• United States
by Scott Crawford

2004: The breakthrough year for managed security?

Jan 14, 20043 mins
Data Center

* Managed security primed for advances this year

“Managed security” is a term used to describe a wave of initiatives that seek to tame the information security jungle on two fronts: the human expertise necessary to handle the challenges, and the systems that integrate intelligence in their security architectures. Developments this past year indicate that 2004 may shape up to be the “Elvis year” for managed security on both fronts.

VeriSign’s recent acquisition of Guardent is one example. Prior to their joining, Guardent was one of the most respected independent managed security service providers, while VeriSign was one of the more recognized names in the MSSP market. When backed by the acknowledged leadership of Guardent, VeriSign’s name recognition, relative financial stability and offerings beyond managed security indicate that the whole may be greater than the sum of the parts. That’s not just good news for VeriSign and Guardent – it’s also good news for MSSPs, since they are viable unless and until integrated managed security architectures mature enough to compete.

It’s that maturity we hope to see emerge this year. We still have a way to go before we see architectures that can truly span the entire range of security functionality, coupled with intelligence in discovering and prioritizing the infrastructure itself as well as a proper correlation of vulnerabilities and threats – but intriguing developments abound.

Security information management platforms are perhaps the most promising development on this front, combining data from a wide range of security elements in a single “nerve center.” The dynamic, responsive provisioning technology absorbed by IBM in its acquisition of ThinkDynamics last year illustrates the sort of automation that may eventually characterize security architectures and security event resolution. Innovators such as Skybox Security are making interesting inroads in applied intelligence, while the market leaders in management, such as IBM and Computer Associates, are leading integration developments.

There are unanswered questions about these directions, of course. Aside from the possibility of centralized control leading to centralized vulnerability, I also wonder who will be watching the watchers? For outsource providers, auditing will need to be real and meaningful.
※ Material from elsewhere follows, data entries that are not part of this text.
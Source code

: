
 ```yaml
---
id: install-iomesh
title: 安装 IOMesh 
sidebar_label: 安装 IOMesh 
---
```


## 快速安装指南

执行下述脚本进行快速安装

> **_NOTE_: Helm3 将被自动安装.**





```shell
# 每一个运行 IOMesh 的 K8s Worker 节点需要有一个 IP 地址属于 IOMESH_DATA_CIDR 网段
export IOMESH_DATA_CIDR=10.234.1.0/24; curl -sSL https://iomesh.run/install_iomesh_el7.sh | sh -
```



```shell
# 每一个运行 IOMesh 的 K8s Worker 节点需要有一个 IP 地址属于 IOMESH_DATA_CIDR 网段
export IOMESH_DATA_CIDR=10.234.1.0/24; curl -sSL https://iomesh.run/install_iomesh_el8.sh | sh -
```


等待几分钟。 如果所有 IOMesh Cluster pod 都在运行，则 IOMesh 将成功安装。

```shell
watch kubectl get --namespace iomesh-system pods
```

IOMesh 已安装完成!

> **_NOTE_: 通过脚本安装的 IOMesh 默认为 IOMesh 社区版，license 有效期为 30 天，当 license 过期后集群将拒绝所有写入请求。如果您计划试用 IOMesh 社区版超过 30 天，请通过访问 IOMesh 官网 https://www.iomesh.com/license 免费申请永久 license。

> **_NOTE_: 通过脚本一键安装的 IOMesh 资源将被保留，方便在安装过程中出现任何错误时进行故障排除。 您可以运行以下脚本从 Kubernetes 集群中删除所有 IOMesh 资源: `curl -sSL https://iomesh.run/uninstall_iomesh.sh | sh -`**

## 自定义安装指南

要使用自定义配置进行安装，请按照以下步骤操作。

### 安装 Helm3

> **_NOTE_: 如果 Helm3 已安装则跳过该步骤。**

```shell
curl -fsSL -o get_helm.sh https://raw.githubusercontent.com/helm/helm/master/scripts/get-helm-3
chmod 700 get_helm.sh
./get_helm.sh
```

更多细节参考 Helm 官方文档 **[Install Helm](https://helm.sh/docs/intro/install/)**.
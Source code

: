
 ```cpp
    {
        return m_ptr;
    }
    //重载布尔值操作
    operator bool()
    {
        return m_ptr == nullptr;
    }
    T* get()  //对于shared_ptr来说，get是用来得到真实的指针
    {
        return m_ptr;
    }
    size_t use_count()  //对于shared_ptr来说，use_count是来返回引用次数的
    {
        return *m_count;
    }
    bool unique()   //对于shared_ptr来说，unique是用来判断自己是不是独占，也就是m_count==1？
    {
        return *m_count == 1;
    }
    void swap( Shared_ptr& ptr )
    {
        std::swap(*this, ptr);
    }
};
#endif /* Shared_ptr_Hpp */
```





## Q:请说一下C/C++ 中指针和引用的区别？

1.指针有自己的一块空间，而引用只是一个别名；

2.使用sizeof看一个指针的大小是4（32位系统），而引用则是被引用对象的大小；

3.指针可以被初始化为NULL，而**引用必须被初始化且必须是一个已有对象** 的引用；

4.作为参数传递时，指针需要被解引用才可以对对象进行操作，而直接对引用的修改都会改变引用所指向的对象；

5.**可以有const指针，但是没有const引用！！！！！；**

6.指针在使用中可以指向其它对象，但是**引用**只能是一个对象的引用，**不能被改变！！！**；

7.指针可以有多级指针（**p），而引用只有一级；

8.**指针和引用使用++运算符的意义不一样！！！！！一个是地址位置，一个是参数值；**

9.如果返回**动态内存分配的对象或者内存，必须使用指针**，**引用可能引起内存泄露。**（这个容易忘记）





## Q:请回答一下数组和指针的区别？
For managed security architectures, authentication will play a crucial role, since automated functionality may become even more highly trusted than personnel. Automated security measures that can be just as readily used to launch an exploit would be disastrous. For this reason, we will be watching developing trends in system integrity assurance measures, such as those for which Tripwire has long been known, as well as identity management – an area that already has considerable momentum thanks in part to its demonstrable ROI in the here-and-now – and how it enables automated managed security.

There remains the question of price. Whether any organization beyond the Fortune 1000 will be able to take advantage of the initiatives in the near term is an open question. Thus, while 2004 may be a milepost for innovation, it may only be the beginning of a more pervasive trend. We expect, however, that this year will give significant direction to managed security initiatives that will shape that trend. We’ll be looking at – and for – the innovations that are most promising.